IRP Scientists Win Breakthrough Prize for Parkinson’s Discoveries
Andrew Singleton and Ellen Sidransky Lauded for Genetics Research
Throughout history, some of the most important insights about devastating illnesses have come from identifying genes that contribute to them. Parkinson’s disease, a neurological condition that robs patients of the ability to move, is just one example of this pattern — and one that IRP researchers have made critical advances on in recent years.

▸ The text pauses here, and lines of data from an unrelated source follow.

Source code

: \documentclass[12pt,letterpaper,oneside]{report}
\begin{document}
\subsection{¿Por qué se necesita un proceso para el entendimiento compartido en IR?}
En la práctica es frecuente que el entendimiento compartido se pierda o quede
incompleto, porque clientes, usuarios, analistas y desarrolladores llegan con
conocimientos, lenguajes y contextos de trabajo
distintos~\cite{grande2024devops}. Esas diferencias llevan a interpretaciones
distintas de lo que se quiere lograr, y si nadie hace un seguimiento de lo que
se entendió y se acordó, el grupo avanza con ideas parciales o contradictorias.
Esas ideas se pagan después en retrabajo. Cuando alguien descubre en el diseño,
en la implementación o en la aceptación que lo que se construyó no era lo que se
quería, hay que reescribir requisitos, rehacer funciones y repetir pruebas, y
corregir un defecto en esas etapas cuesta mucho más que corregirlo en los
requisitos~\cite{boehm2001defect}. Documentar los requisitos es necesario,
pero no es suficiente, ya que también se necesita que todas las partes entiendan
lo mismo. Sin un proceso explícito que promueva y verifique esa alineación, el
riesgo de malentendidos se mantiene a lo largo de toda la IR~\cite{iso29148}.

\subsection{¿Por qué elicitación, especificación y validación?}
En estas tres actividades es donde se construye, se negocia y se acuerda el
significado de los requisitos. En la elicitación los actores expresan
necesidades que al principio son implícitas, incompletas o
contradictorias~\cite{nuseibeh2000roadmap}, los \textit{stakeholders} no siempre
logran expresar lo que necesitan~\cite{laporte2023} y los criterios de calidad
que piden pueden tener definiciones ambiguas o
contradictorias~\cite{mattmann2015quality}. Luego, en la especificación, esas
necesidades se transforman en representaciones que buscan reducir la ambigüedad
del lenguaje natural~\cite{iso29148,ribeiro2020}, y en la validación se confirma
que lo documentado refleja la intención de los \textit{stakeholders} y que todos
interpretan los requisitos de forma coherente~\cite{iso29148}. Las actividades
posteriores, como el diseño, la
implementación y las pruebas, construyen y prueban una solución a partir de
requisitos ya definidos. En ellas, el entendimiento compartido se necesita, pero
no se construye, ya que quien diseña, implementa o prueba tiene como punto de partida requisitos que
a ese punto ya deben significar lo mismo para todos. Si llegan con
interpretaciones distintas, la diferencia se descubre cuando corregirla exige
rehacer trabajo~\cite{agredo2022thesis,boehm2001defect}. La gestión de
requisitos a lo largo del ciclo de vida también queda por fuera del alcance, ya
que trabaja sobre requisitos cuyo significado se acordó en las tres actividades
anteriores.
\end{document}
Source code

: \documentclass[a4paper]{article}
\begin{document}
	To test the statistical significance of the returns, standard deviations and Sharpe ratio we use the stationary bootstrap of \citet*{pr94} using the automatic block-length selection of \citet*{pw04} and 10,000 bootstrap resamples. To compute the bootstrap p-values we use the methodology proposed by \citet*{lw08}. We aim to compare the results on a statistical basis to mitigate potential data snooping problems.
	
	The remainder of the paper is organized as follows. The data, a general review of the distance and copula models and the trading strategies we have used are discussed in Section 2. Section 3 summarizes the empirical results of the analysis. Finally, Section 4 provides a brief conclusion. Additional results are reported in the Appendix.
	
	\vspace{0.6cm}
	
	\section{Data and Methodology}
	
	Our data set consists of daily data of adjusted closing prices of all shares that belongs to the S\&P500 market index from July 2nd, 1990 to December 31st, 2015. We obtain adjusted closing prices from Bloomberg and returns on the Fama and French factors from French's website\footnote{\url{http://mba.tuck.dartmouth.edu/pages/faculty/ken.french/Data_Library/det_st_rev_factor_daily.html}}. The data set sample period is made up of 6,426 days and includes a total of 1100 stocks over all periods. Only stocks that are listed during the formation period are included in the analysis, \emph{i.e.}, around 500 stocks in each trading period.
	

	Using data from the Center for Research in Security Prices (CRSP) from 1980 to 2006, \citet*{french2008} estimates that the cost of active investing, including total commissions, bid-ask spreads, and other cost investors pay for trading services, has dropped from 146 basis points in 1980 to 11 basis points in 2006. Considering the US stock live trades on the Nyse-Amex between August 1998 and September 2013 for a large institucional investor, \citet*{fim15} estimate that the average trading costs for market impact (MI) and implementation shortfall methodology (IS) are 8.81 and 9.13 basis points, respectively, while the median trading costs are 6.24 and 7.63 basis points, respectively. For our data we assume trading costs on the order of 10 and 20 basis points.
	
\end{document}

Reflecting the IRP’s groundbreaking research on Parkinson’s disease, in September, IRP senior investigators Ellen Sidransky, M.D., and Andrew Singleton, Ph.D., were awarded the prestigious Breakthrough Prize for their research on the genetic causes of the illness. The world’s largest scientific award, the Breakthrough Prize honors “transformative advances toward understanding living systems and extending human life.” Each year, one award in the Life Sciences category is reserved for research on Parkinson’s and other neurodegenerative disorders. Dr. Sidransky and Dr. Singleton, along with a third Parkinson’s researcher, Thomas Gasser, M.D., Ph.D., at the University of Tübingen in Germany, will share the $3 million prize.
Dr. Singleton and Dr. Sidransky each discovered a genetic cause of the neurological disease, which affects more than 500,000 Americans. We spoke with them to learn more about their discoveries.
One Mutation, Two Diseases
Dr. Ellen Sidransky never set out to find a gene for Parkinson’s disease. As a pediatrician and researcher at NIH’s National Human Genome Research Institute (NHGRI), she was interested in Gaucher disease, a rare genetic disorder that causes cellular garbage to pile up instead of getting recycled or thrown out. However, as her research in Gaucher disease advanced, people with Parkinson’s disease, or family histories of it, kept showing up among her patients. She began to suspect there was a connection.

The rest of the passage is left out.